Zondag, 7 september 1997

Na een redelijk uitgebreid ontbijt op het dakterras rijden we, uitgezwaaid door de broers, naar Pamukkale. We stoppen, dankzij de typische Turkse bewegwijzering een dorp te vroeg en kunnen uiteraard het hotel dat we zoeken niet vinden op de kaart. Een soldaat legt ons in het Frans uit dat we nog 10 km moeten doorrijden. Het Koray Hotel heeft een zwembad, veel personeel zonder duidelijke taak en kost slechts 55 gulden voor half pension. Na de lunch gaan we naar de beroemde kalkterrassen. Het waterpeil is zeer laag en baden is verboden. Maar het blijft toch een mooi gezicht. Ook het Romeins/Griekse theater is goed bewaard gebleven.

Pamukkale, kalkterrassen

’s Avonds eten we in het hotel en worden op een buikdanseres "getrakteerd". Negeren helpt niet ze is erg opdringerig. De bedoeling is dat we wat geld in haar ondergoedje stoppen, maar daar beginnen we niet aan . Gelukkig heeft ze bij wat middelbare Duitse mannen meer succes. Na een avondwandeling bellen we naar huis. Nederland heeft België met 3-1 verslagen met voetbal.

 

Maandag, 8 september 1997

Na het ontbijt lopen we naar het postkantoor om postzegels te kopen. Dan gaan we op weg naar Egirdir, maar niet zonder de adviezen van de hotelmedewerkers. Ze kennen natuurlijk allerlei hotels die we MOETEN bezoeken. In Isparta halen we geld uit de muur (pas de derde automaat wil meewerken) en eten we wat.

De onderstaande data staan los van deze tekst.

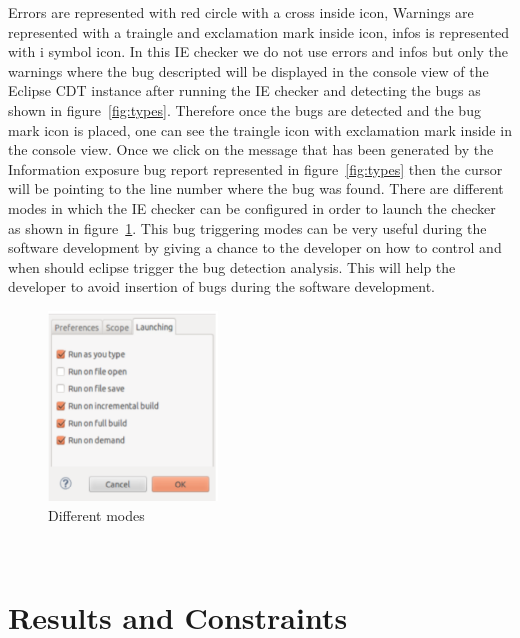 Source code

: Errors are represented with red circle with a cross inside icon, Warnings are represented
with a traingle and exclamation mark inside icon, infos is represented with i symbol icon.
In this IE checker we do not use errors and infos but only the warnings
where the bug descripted will be displayed in the console view of
the Eclipse CDT instance after running the IE checker and detecting
the bugs as shown in figure~\ref{fig:types}. Therefore once the bugs are
detected and the bug mark icon is placed, one can see the traingle icon 
with exclamation mark inside in the console view. Once we click on the
message that has been generated by the Information exposure bug report
represented in figure~\ref{fig:types} then the cursor will be pointing
to the line number where the bug was found. There are different modes in which
the IE checker can be configured in order to launch the checker as shown 
in figure~\ref{fig:modes}. This bug triggering modes can be very useful during the 
software development by giving a chance to the developer on how to control
and when should eclipse trigger the bug detection analysis. This will help the
developer to avoid insertion of bugs during the software development.
\begin{figure}[!htb]
\centering
\includegraphics[width=0.4\textwidth]{png/modes.png}
\caption{Different modes}
\label{fig:modes}
\end{figure}\\

\section{Results and Constraints}




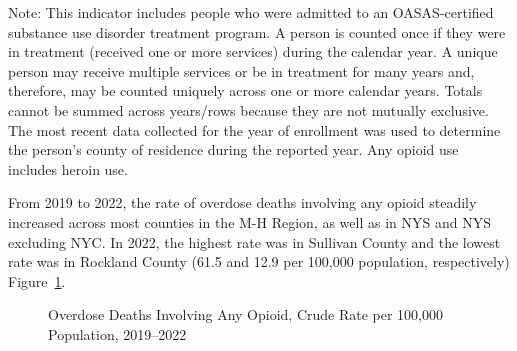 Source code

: \documentclass[
  english,
  letterpaper,
]{report}
\begin{document}
\begin{tcolorbox}[enhanced jigsaw, breakable, leftrule=.75mm, title=\textcolor{quarto-callout-note-color}{\faInfo}\hspace{0.5em}{Note}, bottomrule=.15mm, opacityback=0, left=2mm, colback=white, bottomtitle=1mm, coltitle=black, colbacktitle=quarto-callout-note-color!10!white, colframe=quarto-callout-note-color-frame, opacitybacktitle=0.6, toptitle=1mm, titlerule=0mm, arc=.35mm, rightrule=.15mm, toprule=.15mm]

Note: This indicator includes people who were admitted to an
OASAS-certified substance use disorder treatment program. A person is
counted once if they were in treatment (received one or more services)
during the calendar year. A unique person may receive multiple services
or be in treatment for many years and, therefore, may be counted
uniquely across one or more calendar years. Totals cannot be summed
across years/rows because they are not mutually exclusive. The most
recent data collected for the year of enrollment was used to determine
the person's county of residence during the reported year. Any opioid
use includes heroin use.

\end{tcolorbox}

From 2019 to 2022, the rate of overdose deaths involving any opioid
steadily increased across most counties in the M-H Region, as well as in
NYS and NYS excluding NYC. In 2022, the highest rate was in Sullivan
County and the lowest rate was in Rockland County (61.5 and 12.9 per
100,000 population, respectively) Figure~\ref{fig-od-anyopioid-crude}.

\begin{figure}


\caption{\label{fig-od-anyopioid-crude}Overdose Deaths Involving Any
Opioid, Crude Rate per 100,000 Population, 2019--2022}

\end{figure}%
\end{document}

In Egirdir zoeken en vinden we Ali’s pension op aanraden van onze reisgids. Het is een eenvoudig hotel, maar wel spotgoedkoop. Slechts 25 gulden per nacht incl. ontbijt. Na ons geïnstalleerd te hebben gaan we naar een rustig strandje aan de oevers van het grote meer waaraan Egirdir ligt. Het water is fris en het strand kiezelig, maar we liggen heerlijk rustig. ’s Avonds eten we bij Adac pension. Het eten is zozo, maar de tafeltjes staan romantisch aan het water. Nog een fikse wandeling naar het centrum (het hotel ligt op een schiereiland). Op een nachtleven laat Egirdir zich bepaald niet voorstaan. Met andere woorden: het is een dooie boel.

Dinsdag, 9 september ’97

Vandaag gaan we met de auto naar het Nationale Park Kovada. In het park vinden we een schijnbaar verlaten cafetaria. Het blijkt bemand te worden door een jongen van een jaar of achttien, die alleen Turks spreekt. Na onze bestelling te hebben geserveerd schuift hij meteen aan. Een wat moeizaam gesprek volgt, met behulp van "Wat en Hoe in het Turks" (lezen kan hij gelukkig wel). Hij heet Mustafa. Het natuurpark is heel mooi. Het wordt bewoond door kleine boertjes, maar wilde dieren zijn niet te ontdekken.

Kovala National Park

Uiteindelijk komen we in het dorp Sütçuler, waar we de weg vragen. Er verzamelt zich een steeds groter wordende groep mannen om onze auto, waarvan niemand meer dan Turks spreekt. Iemand krijgt een idee en haalt de plaatselijke engelsprekende. Die noodt ons meteen op de thee en vertelt dat hij nog familie in Eindhoven heeft. De thee slaan we af, maar de weg wordt ons haarfijn uitgelegd. De weg terug is net geasfalteerd en tegen de tijd dat we in Egirdir zijn onze witte Tofas ook. Dat wordt nog spannend over twee weken als meneer AVIS onze karos weer terugneemt. We gaan na een late lunch nog even naar het strand. ’s Avonds eten we bij Ali in ons pension. Tijdens het eten word ik niet "bien" (om maar een franse uitdrukking te gebruiken). "Acute darmstoornissen". Vroeg naar bed.

 

Woensdag, 10 september 1997

We staan vroeg op want we hebben een lange weg voor ons. Ook Erik heeft vannacht darmperikelen. We gaan naar Konya. De reis verloopt voorspoedig. Voor 12 uur zijn we er al. Eerst maar wat eten. Mijn maag en darmen zijn nog niet tot rust gekomen. Het hoogtepunt van Konya is het Mevlana museum, gewijd aan de stichter van de sekte van de dansende dervisjen. Veel devote moslims komen hier op af en lijken wel in trance. We bezoeken nog een moskee en twee voormalige medresses (islam scholen), maar die vallen wat tegen.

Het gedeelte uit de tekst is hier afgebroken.